[Recorded information]
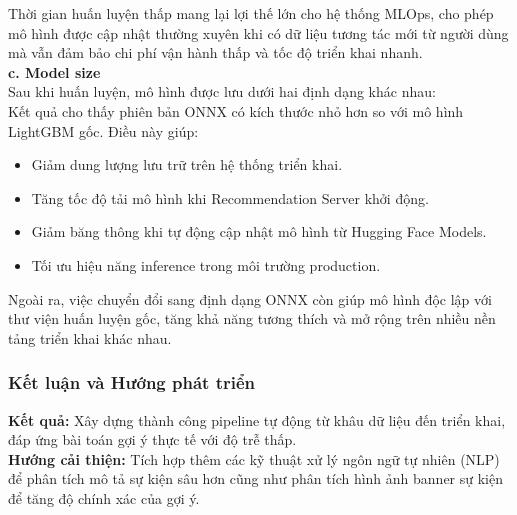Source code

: Thời gian huấn luyện thấp mang lại lợi thế lớn cho hệ thống MLOps, cho phép mô hình được cập nhật thường xuyên khi có dữ liệu tương tác mới từ người dùng mà vẫn đảm bảo chi phí vận hành thấp và tốc độ triển khai nhanh.\\
\textbf{c. Model size}\\
Sau khi huấn luyện, mô hình được lưu dưới hai định dạng khác nhau:\\
Kết quả cho thấy phiên bản ONNX có kích thước nhỏ hơn so với mô hình LightGBM gốc. Điều này giúp:
\begin{itemize}
    \item[-] Giảm dung lượng lưu trữ trên hệ thống triển khai.
    \item[-] Tăng tốc độ tải mô hình khi Recommendation Server khởi động.
    \item[-] Giảm băng thông khi tự động cập nhật mô hình từ Hugging Face Models.
    \item[-] Tối ưu hiệu năng inference trong môi trường production.
\end{itemize}
Ngoài ra, việc chuyển đổi sang định dạng ONNX còn giúp mô hình độc lập với thư viện huấn luyện gốc, tăng khả năng tương thích và mở rộng trên nhiều nền tảng triển khai khác nhau.

\subsubsection{Kết luận và Hướng phát triển}
\indent \indent \textbf{Kết quả:} Xây dựng thành công pipeline tự động từ khâu dữ liệu đến triển khai, đáp ứng bài toán gợi ý thực tế với độ trễ thấp.\\
\indent \textbf{Hướng cải thiện:} Tích hợp thêm các kỹ thuật xử lý ngôn ngữ tự nhiên (NLP) để phân tích mô tả sự kiện sâu hơn cũng như phân tích hình ảnh banner sự kiện để tăng độ chính xác của gợi ý.


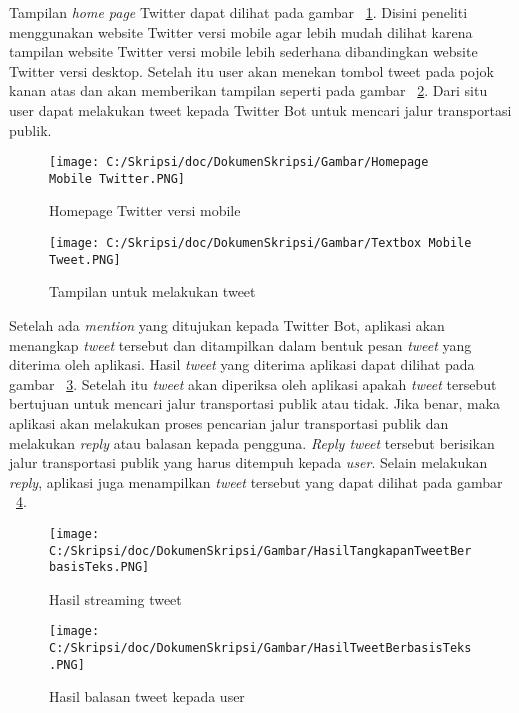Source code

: Tampilan \textit{home page} Twitter dapat dilihat pada gambar ~\ref{fig:Homepage Mobile Twitter}. Disini peneliti menggunakan website Twitter versi mobile agar lebih mudah dilihat karena tampilan website Twitter versi mobile lebih sederhana dibandingkan website Twitter versi desktop. Setelah itu user akan menekan tombol tweet pada pojok kanan atas dan akan memberikan tampilan seperti pada gambar ~\ref{fig:Textbox Mobile Tweet}. Dari situ user dapat melakukan tweet kepada Twitter Bot untuk mencari jalur transportasi publik.

\begin{figure}[htbp]
	\centering
		\texttt{[image: C:/Skripsi/doc/DokumenSkripsi/Gambar/Homepage Mobile Twitter.PNG]}
	\caption{Homepage Twitter versi mobile}
	\label{fig:Homepage Mobile Twitter}
\end{figure}


\begin{figure}[htbp]
	\centering
		\texttt{[image: C:/Skripsi/doc/DokumenSkripsi/Gambar/Textbox Mobile Tweet.PNG]}
	\caption{Tampilan untuk melakukan tweet}
	\label{fig:Textbox Mobile Tweet}
\end{figure}

Setelah ada \textit{mention} yang ditujukan kepada Twitter Bot, aplikasi akan menangkap \textit{tweet} tersebut dan ditampilkan dalam bentuk pesan \textit{tweet} yang diterima oleh aplikasi. Hasil \textit{tweet} yang diterima aplikasi dapat dilihat pada gambar ~\ref{fig:HasilTangkapanTweetBerbasisTeks}. Setelah itu \textit{tweet} akan diperiksa oleh aplikasi apakah \textit{tweet} tersebut bertujuan untuk mencari jalur transportasi publik atau tidak. Jika benar, maka aplikasi akan melakukan proses pencarian jalur transportasi publik dan melakukan \textit{reply} atau balasan kepada pengguna. \textit{Reply tweet} tersebut berisikan jalur transportasi publik yang harus ditempuh kepada \textit{user}. Selain melakukan \textit{reply}, aplikasi juga menampilkan \textit{tweet} tersebut yang dapat dilihat pada gambar ~\ref{fig:HasilTweetBerbasisTeks}.

\begin{figure}
	\centering
		\texttt{[image: C:/Skripsi/doc/DokumenSkripsi/Gambar/HasilTangkapanTweetBerbasisTeks.PNG]}
	\caption{Hasil streaming tweet}
	\label{fig:HasilTangkapanTweetBerbasisTeks}
\end{figure}

\begin{figure}
	\centering
		\texttt{[image: C:/Skripsi/doc/DokumenSkripsi/Gambar/HasilTweetBerbasisTeks.PNG]}
	\caption{Hasil balasan tweet kepada user}
	\label{fig:HasilTweetBerbasisTeks}
\end{figure}
\fi

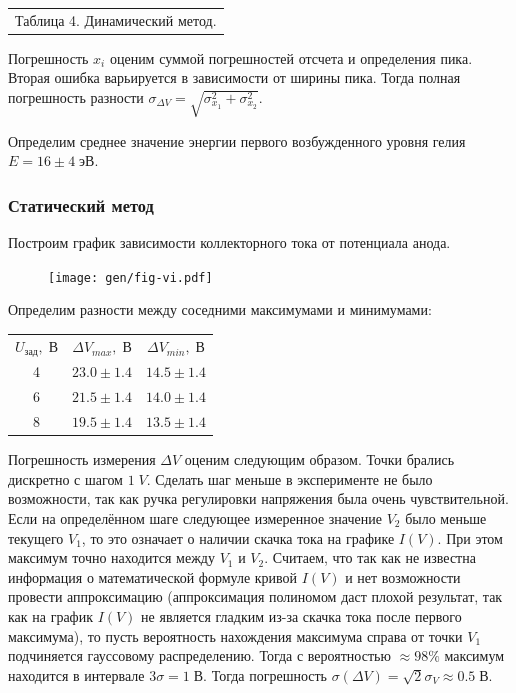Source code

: \documentclass[10pt,a4paper]{article}
\newcommand{\V}{\; В}
\begin{document}
	\begin{center}
		\begin{tabular}[t]{c}
			Таблица 4. Динамический метод. \\
			
		\end{tabular}
	\end{center}


	Погрешность $x_i$ оценим суммой погрешностей отсчета и определения пика. Вторая ошибка варьируется в зависимости от ширины пика. Тогда полная погрешность разности $\sigma_{\Delta V} = \sqrt{\sigma_{x_1}^2 + \sigma_{x_2}^2} $.
	
	Определим среднее значение энергии первого возбужденного уровня гелия $E = 16 \pm 4 \; эВ$. 
	
	\subsubsection*{Статический метод}
	
	Построим график зависимости коллекторного тока от потенциала анода.
	
	\begin{figure}[h]
		\centering
		\texttt{[image: gen/fig-vi.pdf]}		
	\end{figure}
	
	Определим разности между соседними максимумами и минимумами: \\
	\begin{center}
		\begin{tabular}{|c|c|c|}
			$U_{зад}, \V$ & $\Delta V_{max}, \V$ & $\Delta V_{min}, \V$ \\
			4 & $23.0 \pm 1.4$ & $14.5 \pm 1.4$ \\
			6 & $21.5 \pm 1.4$ & $14.0 \pm 1.4$ \\
			8 & $19.5 \pm 1.4$ & $13.5 \pm 1.4$ \\
		\end{tabular}
	\end{center}

	
	Погрешность измерения $\Delta V$ оценим следующим образом. Точки брались дискретно с шагом $1 \; V$. Сделать шаг меньше в эксперименте не было возможности, так как ручка регулировки напряжения была очень чувствительной. Если на определённом шаге следующее измеренное значение $V_2$ было меньше текущего $V_1$, то это означает о наличии скачка тока на графике $I(V)$. При этом максимум точно находится между $V_1$ и $V_2$. Считаем, что так как не известна информация о математической формуле кривой $I(V)$ и нет возможности провести аппроксимацию (аппроксимация полиномом даст плохой результат, так как на график $I(V)$ не является гладким из-за скачка тока после первого максимума), то пусть вероятность нахождения максимума справа от точки $V_1$ подчиняется гауссовому распределению. Тогда с вероятностью $\approx 98 \%$ максимум находится в интервале $3\sigma = 1 \V$. Тогда погрешность $\sigma(\Delta V) = \sqrt{2} \sigma_V \approx 0.5 \V$.
	
\end{document}
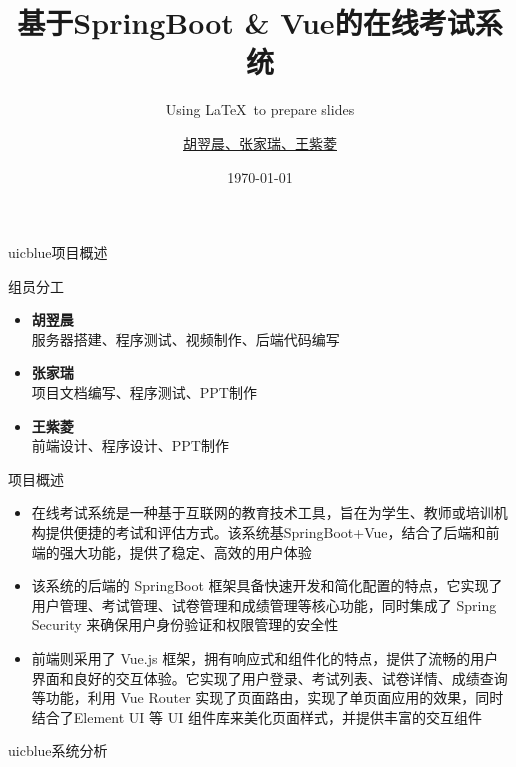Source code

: \documentclass{beamer}
\title{基于SpringBoot \& Vue的在线考试系统}
\subtitle{Using \LaTeX\ to prepare slides}
\author{\href{mailto:umunee2@uic.edu}{胡翌晨、张家瑞、王紫菱}}
\date{\today}
\begin{document}
\maketitle
{} %


\begin{chapter}{uicblue}{项目概述}
\end{chapter}

\begin{frame}[fragile]{组员分工}
\begin{itemize}
    \item \textbf{胡翌晨}\\
    \qquad 服务器搭建、程序测试、视频制作、后端代码编写
    \item \textbf{张家瑞}\\
    \qquad 项目文档编写、程序测试、PPT制作
    \item \textbf{王紫菱}\\
    \qquad 前端设计、程序设计、PPT制作
\end{itemize}
\end{frame}


\begin{frame}[fragile]{项目概述}
\begin{itemize}
    \item 在线考试系统是一种基于互联网的教育技术工具，旨在为学生、教师或培训机构提供便捷的考试和评估方式。该系统基SpringBoot+Vue，结合了后端和前端的强大功能，提供了稳定、高效的用户体验
    \item 该系统的后端的 SpringBoot 框架具备快速开发和简化配置的特点，它实现了用户管理、考试管理、试卷管理和成绩管理等核心功能，同时集成了 Spring Security 来确保用户身份验证和权限管理的安全性
    \item 前端则采用了 Vue.js 框架，拥有响应式和组件化的特点，提供了流畅的用户界面和良好的交互体验。它实现了用户登录、考试列表、试卷详情、成绩查询等功能，利用 Vue Router 实现了页面路由，实现了单页面应用的效果，同时结合了Element UI 等 UI 组件库来美化页面样式，并提供丰富的交互组件
\end{itemize}
\end{frame}

\begin{chapter}{uicblue}{系统分析}
\end{chapter}
\end{document}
[/Recorded information]
What the task asks:
Only an exact copy is needed: the lines from the opening of the listing through the line with "độ trễ thấp.\\", both included, minus the pictures.

Written answer:
Source code

: Thời gian huấn luyện thấp mang lại lợi thế lớn cho hệ thống MLOps, cho phép mô hình được cập nhật thường xuyên khi có dữ liệu tương tác mới từ người dùng mà vẫn đảm bảo chi phí vận hành thấp và tốc độ triển khai nhanh.\\
\textbf{c. Model size}\\
Sau khi huấn luyện, mô hình được lưu dưới hai định dạng khác nhau:\\
Kết quả cho thấy phiên bản ONNX có kích thước nhỏ hơn so với mô hình LightGBM gốc. Điều này giúp:
\begin{itemize}
    \item[-] Giảm dung lượng lưu trữ trên hệ thống triển khai.
    \item[-] Tăng tốc độ tải mô hình khi Recommendation Server khởi động.
    \item[-] Giảm băng thông khi tự động cập nhật mô hình từ Hugging Face Models.
    \item[-] Tối ưu hiệu năng inference trong môi trường production.
\end{itemize}
Ngoài ra, việc chuyển đổi sang định dạng ONNX còn giúp mô hình độc lập với thư viện huấn luyện gốc, tăng khả năng tương thích và mở rộng trên nhiều nền tảng triển khai khác nhau.

\subsubsection{Kết luận và Hướng phát triển}
\indent \indent \textbf{Kết quả:} Xây dựng thành công pipeline tự động từ khâu dữ liệu đến triển khai, đáp ứng bài toán gợi ý thực tế với độ trễ thấp.\\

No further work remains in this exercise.